The idea now is that apart from the possibility of having experienced a negative transitory shock during the first partial, it could also be the case that students in the treatment (or in the control) group experienced a negative (or positive) shock during the second exam correlated with the shock in the previous one. In this case, we would observe improvements in grades on further exams even in the absence of the program, caused by mean reversion. Therefore, we need to add to Eq. 2 the interactions between the score in the second partial exam and the dummies of partial exams 3–5.^{Footnote 7} This specification allows us to further relax the assumption in Eq. (1), \( E\left({{u_{ijt}}} \right) = 0, \forall i, \forall j, \forall t \), and allows for potential transitory shocks suffered in periods 1 and 2 leading to mean reversion .

Also, note that adding \( Score_{i2} \) or \( (Score_{i2} - Score_{i1} ) \) to Eq. (2) solves the concern about mean reversion explained in the previous paragraph, since the difference \( (Score_{i2} - Score_{i1} ) \) is a linear transformation of \( Score_{i2} \). Therefore, the specification suggested by Eq. (3) not just controls for the *ability of students to improve*, but also for *mean reversion* in a more satisfactory way.

If this specification is correct, we would expect the coefficients for the interaction of the treatment and the third period dummy to be not significantly different from zero, as the program had not been implemented by that time. And the coefficients for the interaction of the treatment with periods 4 and 5 dummies would reflect the impact associated with the program.

### 6.3 Differences in testing and grading among teachers

An important difference between this paper and similar studies (listed above) is that the scores observed for each student correspond to their grades on exams designed and graded by their specific teachers and not to standardized tests. In this section, we analyze the advantages and disadvantages of considering this measure of students’ performance.

Standardized tests are uniform in subject matter, format, administration, and grading procedure across all test takers, while a course grade might depend on a particular teacher’s judgment. However, course grades and standardized tests both reflect students’ skills and knowledge, and are thus generally highly correlated (Willingham et al. 2002).

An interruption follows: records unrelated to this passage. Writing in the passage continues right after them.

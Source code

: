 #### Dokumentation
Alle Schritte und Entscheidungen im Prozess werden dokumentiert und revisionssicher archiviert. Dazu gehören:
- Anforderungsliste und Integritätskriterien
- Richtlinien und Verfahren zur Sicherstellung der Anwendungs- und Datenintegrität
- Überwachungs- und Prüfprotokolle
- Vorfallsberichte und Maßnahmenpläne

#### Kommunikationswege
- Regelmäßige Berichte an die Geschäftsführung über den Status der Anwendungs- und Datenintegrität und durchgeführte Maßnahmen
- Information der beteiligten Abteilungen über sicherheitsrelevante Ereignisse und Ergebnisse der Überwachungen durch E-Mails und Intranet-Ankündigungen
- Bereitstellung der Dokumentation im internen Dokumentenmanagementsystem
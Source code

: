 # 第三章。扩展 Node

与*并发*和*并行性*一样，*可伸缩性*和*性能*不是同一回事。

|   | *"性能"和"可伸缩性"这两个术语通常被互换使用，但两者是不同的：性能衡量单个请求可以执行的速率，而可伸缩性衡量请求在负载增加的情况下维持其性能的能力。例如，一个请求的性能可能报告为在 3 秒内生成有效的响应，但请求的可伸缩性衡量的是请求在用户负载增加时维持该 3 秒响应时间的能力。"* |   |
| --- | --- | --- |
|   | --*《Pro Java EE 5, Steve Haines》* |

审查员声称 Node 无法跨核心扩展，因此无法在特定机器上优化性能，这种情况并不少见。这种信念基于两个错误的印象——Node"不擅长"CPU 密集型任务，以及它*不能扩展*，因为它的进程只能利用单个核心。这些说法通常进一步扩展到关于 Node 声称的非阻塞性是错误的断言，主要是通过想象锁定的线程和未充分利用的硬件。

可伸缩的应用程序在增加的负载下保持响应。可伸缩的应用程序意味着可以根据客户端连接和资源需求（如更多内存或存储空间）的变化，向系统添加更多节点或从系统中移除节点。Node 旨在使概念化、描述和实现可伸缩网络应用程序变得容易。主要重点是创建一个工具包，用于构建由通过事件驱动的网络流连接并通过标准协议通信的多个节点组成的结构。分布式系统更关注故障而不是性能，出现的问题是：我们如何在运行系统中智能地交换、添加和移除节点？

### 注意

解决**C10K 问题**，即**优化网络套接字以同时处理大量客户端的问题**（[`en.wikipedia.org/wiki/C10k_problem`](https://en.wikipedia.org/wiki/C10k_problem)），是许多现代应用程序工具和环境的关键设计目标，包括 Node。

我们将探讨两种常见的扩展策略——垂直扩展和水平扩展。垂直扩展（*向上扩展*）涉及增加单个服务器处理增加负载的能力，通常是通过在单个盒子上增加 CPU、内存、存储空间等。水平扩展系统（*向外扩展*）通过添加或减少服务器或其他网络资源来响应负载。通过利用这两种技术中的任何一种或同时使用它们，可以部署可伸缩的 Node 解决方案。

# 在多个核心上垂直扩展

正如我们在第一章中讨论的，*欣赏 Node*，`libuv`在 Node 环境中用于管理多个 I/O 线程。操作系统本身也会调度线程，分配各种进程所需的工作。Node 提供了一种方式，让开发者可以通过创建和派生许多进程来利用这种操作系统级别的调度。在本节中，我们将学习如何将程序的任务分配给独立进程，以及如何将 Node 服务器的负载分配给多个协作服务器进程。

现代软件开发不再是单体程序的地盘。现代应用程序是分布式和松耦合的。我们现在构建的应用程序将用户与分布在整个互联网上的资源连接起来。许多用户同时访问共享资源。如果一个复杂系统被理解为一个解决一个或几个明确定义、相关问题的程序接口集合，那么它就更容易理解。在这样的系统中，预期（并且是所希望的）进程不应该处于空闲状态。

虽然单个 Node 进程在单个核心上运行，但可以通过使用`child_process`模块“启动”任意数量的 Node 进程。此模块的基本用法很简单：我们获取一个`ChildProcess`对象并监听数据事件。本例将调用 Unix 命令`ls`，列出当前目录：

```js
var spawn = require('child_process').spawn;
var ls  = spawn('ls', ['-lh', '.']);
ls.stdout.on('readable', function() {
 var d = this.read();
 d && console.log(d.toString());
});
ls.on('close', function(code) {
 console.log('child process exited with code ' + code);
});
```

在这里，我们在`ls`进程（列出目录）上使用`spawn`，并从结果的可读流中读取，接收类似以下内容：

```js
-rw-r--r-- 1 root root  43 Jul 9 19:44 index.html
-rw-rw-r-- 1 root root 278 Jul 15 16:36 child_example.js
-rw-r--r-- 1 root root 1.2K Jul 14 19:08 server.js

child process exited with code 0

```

Trying to provide an explanation to why these two evaluation tools are not entirely interchangeable, recent literature has underlined aspects of personality that seem essential to earning strong course grades because of what is required of students to earn them. Almlund et al. (2011) analyze how the contribution of personality to performance varies among these two evaluation methods.

One key point is that despite the power of standardized achievement tests to predict later academic and occupational outcomes (for example in Kuncel and Hezlett (2007); Sackett, et al. (2008)), cumulative high school GPA predicts graduation from college much better than standardized test scores do (as shown by Bowen et al. (2009)). Similarly, high school GPA more powerfully predicts college rank-in-class (Bowen et al. 2009; Geiser and Santelices 2007).

Duckworth et al. (2012) compare the variance explained in standardized test scores and GPA at the end of the school year by self-control and intelligence measured at the beginning of the school year. In a sample of children, they found that fourth graders’ self-control was a stronger predictor of ninth graders’ GPA than fourth graders’ IQ. At the same time, fourth graders’ self-control was a weaker predictor of ninth graders’ standardized test scores than was fourth graders’ GPA. Similarly, Oliver et al. (2007) found that parent and self-reported ratings of distractibility at age 16 predicted high school and college GPA, but not SAT test scores.

Given these arguments, analyzing grades instead of standardized scores seems to be a better idea to measure the impact of the program according to the initial objective. Unfortunately, the possibility of high subjectivity on our performance measure still remains. However, as long as this subjectivity is teacher specific and not correlated with the treatment within classrooms, we can evaluate to what extent treated students caught up with their untreated peers.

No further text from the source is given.